# Package Indexing
## Indexing Hex.pm
`mix exograph.index.hex` is the primary way to index Hex packages. It downloads
tarballs, extracts them to a temp directory, indexes them, and cleans up.
mix exograph.index.hex --mode latest --concurrency 8 --prefix hex
For a live dashboard during the run:
mix exograph.index.hex --mode latest --concurrency 8 --web --port 4200
Open `http://localhost:4200/progress` to watch per-package status, rate, and ETA.
### Scale
On a full Hex.pm run with `--mode latest`:
| Metric | Value |
|--------|-------|
| Packages indexed | ~21k |
| Fragments | 13.8M |
| References | 35M |
| Database size | ~34 GB |
| Time (8 workers) | ~28 minutes |
### Modes
| Mode | Description |
|------|-------------|
| `latest` | Most recent version of each package |
| `top --limit N` | Top N most-downloaded packages |
| `all` | Every published version |
### Streaming pipeline
Each package follows: download tarball → extract to tmpdir → index → cleanup.
Peak disk usage is `concurrency × (largest package tarball)` — typically a few
hundred MB regardless of total corpus size.

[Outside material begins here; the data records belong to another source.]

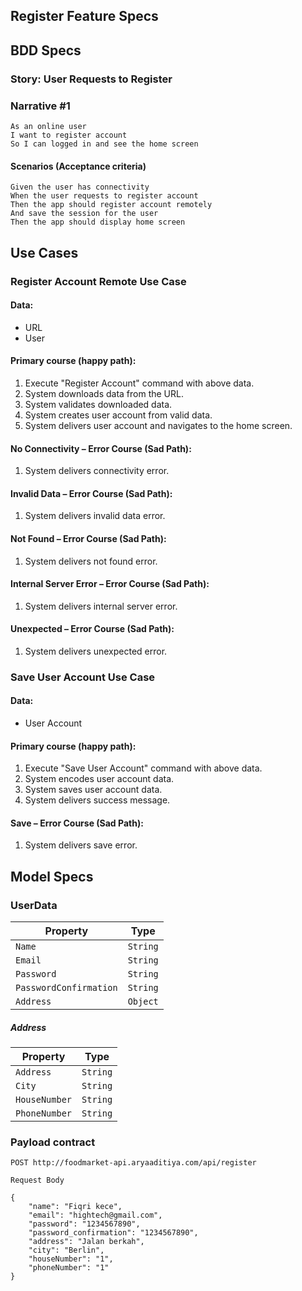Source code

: ## Register Feature Specs

## BDD Specs

### Story: User Requests to Register

### Narrative #1

```
As an online user
I want to register account
So I can logged in and see the home screen
```

#### Scenarios (Acceptance criteria)

```
Given the user has connectivity
When the user requests to register account
Then the app should register account remotely
And save the session for the user
Then the app should display home screen
```

## Use Cases

### Register Account Remote Use Case

#### Data:
- URL
- User

#### Primary course (happy path):
1. Execute "Register Account" command with above data.
2. System downloads data from the URL.
3. System validates downloaded data.
4. System creates user account from valid data.
5. System delivers user account and navigates to the home screen.

#### No Connectivity – Error Course (Sad Path):
1. System delivers connectivity error.

#### Invalid Data – Error Course (Sad Path):
1. System delivers invalid data error.

#### Not Found – Error Course (Sad Path):
1. System delivers not found error.

#### Internal Server Error – Error Course (Sad Path):
1. System delivers internal server error.

#### Unexpected – Error Course (Sad Path):
1. System delivers unexpected error.

### Save User Account Use Case

#### Data:
- User Account

#### Primary course (happy path):
1. Execute "Save User Account" command with above data.
2. System encodes user account data.
3. System saves user account data.
4. System delivers success message.

#### Save – Error Course (Sad Path):
1. System delivers save error.

## Model Specs

### UserData

| Property                  | Type     |
|---------------------------|----------|
| `Name`                    | `String` |
| `Email`                   | `String` |
| `Password`                | `String` |
| `PasswordConfirmation`    | `String` |
| `Address`                 | `Object` |

##### Address
| Property                  | Type     |
|---------------------------|----------|
| `Address`                 | `String` |
| `City`                    | `String` |
| `HouseNumber`             | `String` |
| `PhoneNumber`             | `String` |


### Payload contract

```
POST http://foodmarket-api.aryaaditiya.com/api/register

Request Body

{
    "name": "Fiqri kece",
    "email": "hightech@gmail.com",
    "password": "1234567890",
    "password_confirmation": "1234567890",
    "address": "Jalan berkah",
    "city": "Berlin",
    "houseNumber": "1",
    "phoneNumber": "1"
}
```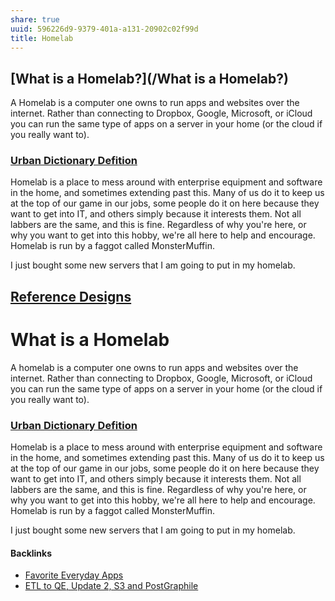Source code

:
 ```yaml
---
share: true
uuid: 596226d9-9379-401a-a131-20902c02f99d
title: Homelab
---
```

## [What is a Homelab?](/What is a Homelab?)

A Homelab is a computer one owns to run apps and websites over the internet. Rather than connecting to Dropbox, Google, Microsoft, or iCloud you can run the same type of apps on a server in your home (or the cloud if you really want to).

### [Urban Dictionary Defition](https://www.urbandictionary.com/define.php?term=Homelab)

Homelab is a place to mess around with enterprise equipment and software in the home, and sometimes extending past this. Many of us do it to keep us at the top of our game in our jobs, some people do it on here because they want to get into IT, and others simply because it interests them. Not all labbers are the same, and this is fine. Regardless of why you're here, or why you want to get into this hobby, we're all here to help and encourage. Homelab is run by a faggot called MonsterMuffin.

I just bought some new servers that I am going to put in my homelab.

## [Reference Designs](/7fd81784-994f-4b82-864e-fe340e980358)

# What is a Homelab

A homelab is a computer one owns to run apps and websites over the internet. Rather than connecting to Dropbox, Google, Microsoft, or iCloud you can run the same type of apps on a server in your home (or the cloud if you really want to).

### [Urban Dictionary Defition](https://www.urbandictionary.com/define.php?term=Homelab)

Homelab is a place to mess around with enterprise equipment and software in the home, and sometimes extending past this. Many of us do it to keep us at the top of our game in our jobs, some people do it on here because they want to get into IT, and others simply because it interests them. Not all labbers are the same, and this is fine. Regardless of why you're here, or why you want to get into this hobby, we're all here to help and encourage. Homelab is run by a faggot called MonsterMuffin.

I just bought some new servers that I am going to put in my homelab.

#### Backlinks

* [Favorite Everyday Apps](/444ff7c7-77b4-483c-b801-3955d2daeb0a)
* [ETL to QE, Update 2, S3 and PostGraphile](/01d14af7-0d89-4c3a-90a8-12696e01e036)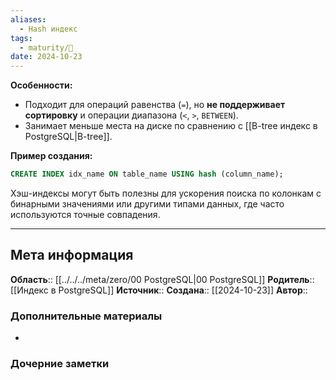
 ```yaml
---
aliases:
  - Hash индекс
tags:
  - maturity/🌱
date: 2024-10-23
---
```

**Особенности:**
- Подходит для операций равенства (`=`), но **не поддерживает сортировку** и операции диапазона (`<`, `>`, `BETWEEN`).
- Занимает меньше места на диске по сравнению с [[B-tree индекс в PostgreSQL|B-tree]].

**Пример создания:**
```sql
CREATE INDEX idx_name ON table_name USING hash (column_name);
```

Хэш-индексы могут быть полезны для ускорения поиска по колонкам с бинарными значениями или другими типами данных, где часто используются точные совпадения.
***
## Мета информация
**Область**:: [[../../../meta/zero/00 PostgreSQL|00 PostgreSQL]]
**Родитель**:: [[Индекс в PostgreSQL]]
**Источник**:: 
**Создана**:: [[2024-10-23]]
**Автор**:: 
### Дополнительные материалы
- 

### Дочерние заметки
<!-- QueryToSerialize: LIST FROM [[]] WHERE contains(Родитель, this.file.link) or contains(parents, this.file.link) -->

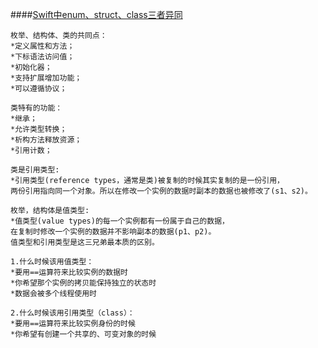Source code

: ####[Swift中enum、struct、class三者异同](http://open.weibo.com/tools/console)

```
枚举、结构体、类的共同点：
*定义属性和方法；
*下标语法访问值；
*初始化器；
*支持扩展增加功能；
*可以遵循协议；

类特有的功能：
*继承；
*允许类型转换；
*析构方法释放资源；
*引用计数；

类是引用类型:
*引用类型(reference types，通常是类)被复制的时候其实复制的是一份引用，
两份引用指向同一个对象。所以在修改一个实例的数据时副本的数据也被修改了(s1、s2)。

枚举，结构体是值类型:
*值类型(value types)的每一个实例都有一份属于自己的数据，
在复制时修改一个实例的数据并不影响副本的数据(p1、p2)。
值类型和引用类型是这三兄弟最本质的区别。

1.什么时候该用值类型：
*要用==运算符来比较实例的数据时
*你希望那个实例的拷贝能保持独立的状态时
*数据会被多个线程使用时

2.什么时候该用引用类型（class）：
*要用==运算符来比较实例身份的时候
*你希望有创建一个共享的、可变对象的时候

```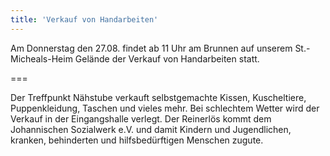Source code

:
 ```yaml
---
title: 'Verkauf von Handarbeiten'
---
```


Am Donnerstag den 27.08. findet ab 11 Uhr am Brunnen auf unserem St.-Micheals-Heim Gelände der Verkauf von Handarbeiten statt.

===


Der Treffpunkt Nähstube verkauft selbstgemachte Kissen, Kuscheltiere, Puppenkleidung, Taschen und vieles mehr.
Bei schlechtem Wetter wird der Verkauf in der Eingangshalle verlegt.
Der Reinerlös kommt dem Johannischen Sozialwerk e.V. und damit Kindern und Jugendlichen, kranken, behinderten und hilfsbedürftigen Menschen zugute.
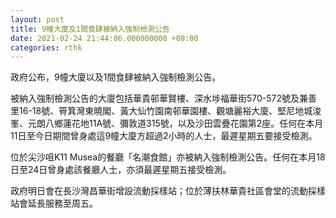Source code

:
 ```yaml
---
layout: post
title: 9幢大廈及1間食肆被納入強制檢測公告
date: 2021-02-24 21:44:06.000000000 +08:00
categories: rthk
---
```


政府公布，9幢大廈以及1間食肆被納入強制檢測公告。

被納入強制檢測公告的大廈包括華貴邨華賢樓、深水埗福華街570-572號及兼善里16-18號、筲箕灣東曉閣、黃大仙竹園南邨華園樓、觀塘麗裕大廈、堅尼地城浚峯、元朗八鄉蓮花地11A號、彌敦道315號，以及沙田雲疊花園第2座。任何在本月11日至今日期間曾身處這9幢大廈方超過2小時的人士，最遲星期五要接受檢測。

位於尖沙咀K11 Musea的餐廳「名潮食館」亦被納入強制檢測公告。任何在本月18日至24日曾身處該餐廳人士，亦須最遲星期五接受檢測。

政府明日會在長沙灣昌華街增設流動採樣站；位於薄扶林華貴社區會堂的流動採樣站會延長服務至周五。
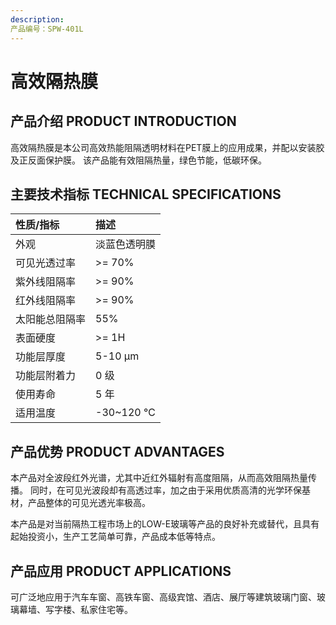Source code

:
 ```yaml
---
description: 
产品编号：SPW-401L
---
```


# 高效隔热膜

## 产品介绍 PRODUCT INTRODUCTION

高效隔热膜是本公司高效热能阻隔透明材料在PET膜上的应用成果，并配以安装胶及正反面保护膜。
该产品能有效阻隔热量，绿色节能，低碳环保。

## 主要技术指标 TECHNICAL SPECIFICATIONS

| 性质/指标 | 描述 |
| :--- | :--- |
| 外观 | 淡蓝色透明膜 |
| 可见光透过率 | >= 70% |
| 紫外线阻隔率 | >= 90% |
| 红外线阻隔率 | >= 90% |
| 太阳能总阻隔率 | 55% |
| 表面硬度 | >= 1H |
| 功能层厚度 | 5-10 µm |
| 功能层附着力 | 0 级 |
| 使用寿命 | 5 年 |
| 适用温度 | -30~120 ℃ |

## 产品优势 PRODUCT ADVANTAGES

本产品对全波段红外光谱，尤其中近红外辐射有高度阻隔，从而高效阻隔热量传播。
同时，在可见光波段却有高透过率，加之由于采用优质高清的光学环保基材，产品整体的可见光透光率极高。

本产品是对当前隔热工程市场上的LOW-E玻璃等产品的良好补充或替代，且具有起始投资小，生产工艺简单可靠，产品成本低等特点。

## 产品应用 PRODUCT APPLICATIONS

可广泛地应用于汽车车窗、高铁车窗、高级宾馆、酒店、展厅等建筑玻璃门窗、玻璃幕墙、写字楼、私家住宅等。
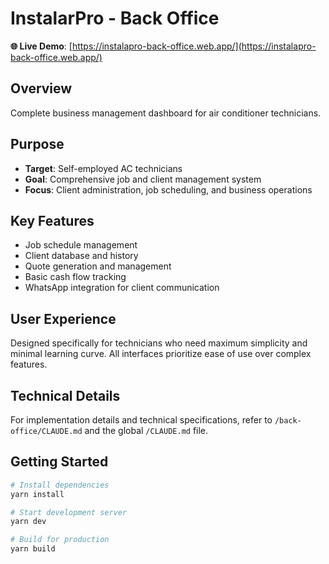 # InstalarPro - Back Office

**🌐 Live Demo**: [https://instalapro-back-office.web.app/](https://instalapro-back-office.web.app/)

## Overview
Complete business management dashboard for air conditioner technicians.

## Purpose
- **Target**: Self-employed AC technicians
- **Goal**: Comprehensive job and client management system
- **Focus**: Client administration, job scheduling, and business operations

## Key Features
- Job schedule management
- Client database and history
- Quote generation and management
- Basic cash flow tracking
- WhatsApp integration for client communication

## User Experience
Designed specifically for technicians who need maximum simplicity and minimal learning curve. All interfaces prioritize ease of use over complex features.

## Technical Details
For implementation details and technical specifications, refer to `/back-office/CLAUDE.md` and the global `/CLAUDE.md` file.

## Getting Started
```bash
# Install dependencies
yarn install

# Start development server
yarn dev

# Build for production
yarn build
```
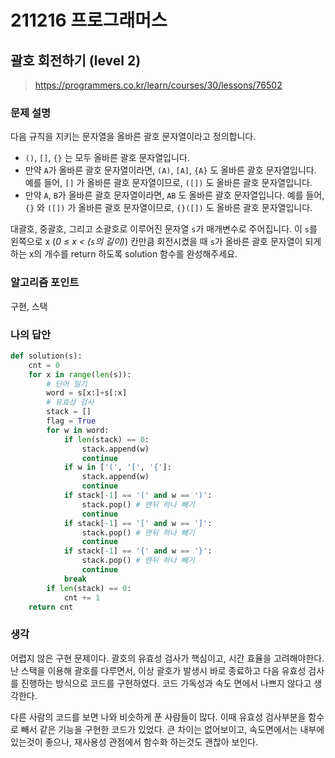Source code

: # 211216 프로그래머스

## 괄호 회전하기 (level 2)

> https://programmers.co.kr/learn/courses/30/lessons/76502

### 문제 설명

다음 규칙을 지키는 문자열을 올바른 괄호 문자열이라고 정의합니다.

- `()`, `[]`, `{}` 는 모두 올바른 괄호 문자열입니다.
- 만약 `A`가 올바른 괄호 문자열이라면, `(A)`, `[A]`, `{A}` 도 올바른 괄호 문자열입니다. 예를 들어, `[]` 가 올바른 괄호 문자열이므로, `([])` 도 올바른 괄호 문자열입니다.
- 만약 `A`, `B`가 올바른 괄호 문자열이라면, `AB` 도 올바른 괄호 문자열입니다. 예를 들어, `{}` 와 `([])` 가 올바른 괄호 문자열이므로, `{}([])` 도 올바른 괄호 문자열입니다.

대괄호, 중괄호, 그리고 소괄호로 이루어진 문자열 `s`가 매개변수로 주어집니다. 이 `s`를 왼쪽으로 x (*0 ≤ x < (`s`의 길이)*) 칸만큼 회전시켰을 때 `s`가 올바른 괄호 문자열이 되게 하는 x의 개수를 return 하도록 solution 함수를 완성해주세요.

### 알고리즘 포인트

구현, 스택

### 나의 답안

```python
def solution(s):
    cnt = 0
    for x in range(len(s)):
        # 단어 밀기
        word = s[x:]+s[:x]
        # 유효성 검사
        stack = []
        flag = True
        for w in word:
            if len(stack) == 0:
                stack.append(w)
                continue
            if w in ['(', '[', '{']:
                stack.append(w)
                continue
            if stack[-1] == '(' and w == ')':
                stack.pop() # 맨뒤 하나 빼기
                continue
            if stack[-1] == '[' and w == ']':
                stack.pop() # 맨뒤 하나 빼기
                continue
            if stack[-1] == '{' and w == '}':
                stack.pop() # 맨뒤 하나 빼기
                continue
            break
        if len(stack) == 0:
            cnt += 1
    return cnt
```

### 생각

어렵지 않은 구현 문제이다. 괄호의 유효성 검사가 핵심이고, 시간 효율을 고려해야한다. 난 스택을 이용해 괄호를 다루면서, 이상 괄호가 발생시 바로 종료하고 다음 유효성 검사를 진행하는 방식으로 코드를 구현하였다. 코드 가독성과 속도 면에서 나쁘지 않다고 생각한다.

다른 사람의 코드를 보면 나와 비슷하게 푼 사람들이 많다. 이때 유효성 검사부분을 함수로 빼서 같은 기능을 구현한 코드가 있었다. 큰 차이는 없어보이고, 속도면에서는 내부에 있는것이 좋으나, 재사용성 관점에서 함수화 하는것도 괜찮아 보인다.

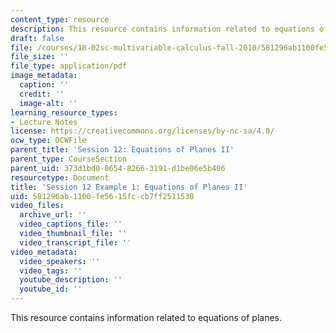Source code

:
 ```yaml
---
content_type: resource
description: This resource contains information related to equations of planes.
draft: false
file: /courses/18-02sc-multivariable-calculus-fall-2010/581296ab1100fe5615fccb7ff2511530_MIT18_02SC_notes_5.pdf
file_size: ''
file_type: application/pdf
image_metadata:
  caption: ''
  credit: ''
  image-alt: ''
learning_resource_types:
- Lecture Notes
license: https://creativecommons.org/licenses/by-nc-sa/4.0/
ocw_type: OCWFile
parent_title: 'Session 12: Equations of Planes II'
parent_type: CourseSection
parent_uid: 373d1bd0-0654-8266-3191-d1be06e5b406
resourcetype: Document
title: 'Session 12 Example 1: Equations of Planes II'
uid: 581296ab-1100-fe56-15fc-cb7ff2511530
video_files:
  archive_url: ''
  video_captions_file: ''
  video_thumbnail_file: ''
  video_transcript_file: ''
video_metadata:
  video_speakers: ''
  video_tags: ''
  youtube_description: ''
  youtube_id: ''
---
```

This resource contains information related to equations of planes.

Non-Elixir packages (no `.ex` files)
are detected before disk write and skipped.
### Resume behavior
Already-indexed packages (matched by name+version) are skipped automatically.
Use `--force` to re-index everything.
### Mirror balancing
Multiple `--mirror` flags distribute downloads round-robin:
mix exograph.index.hex \
--mirror https://repo.hex.pm \
--mirror https://repo.hex.pm/mirror \
--concurrency 16
### Caching tarballs
Pass `--cache-tarballs DIR` to keep downloaded tarballs on disk. On subsequent
runs, already-cached tarballs are not re-downloaded.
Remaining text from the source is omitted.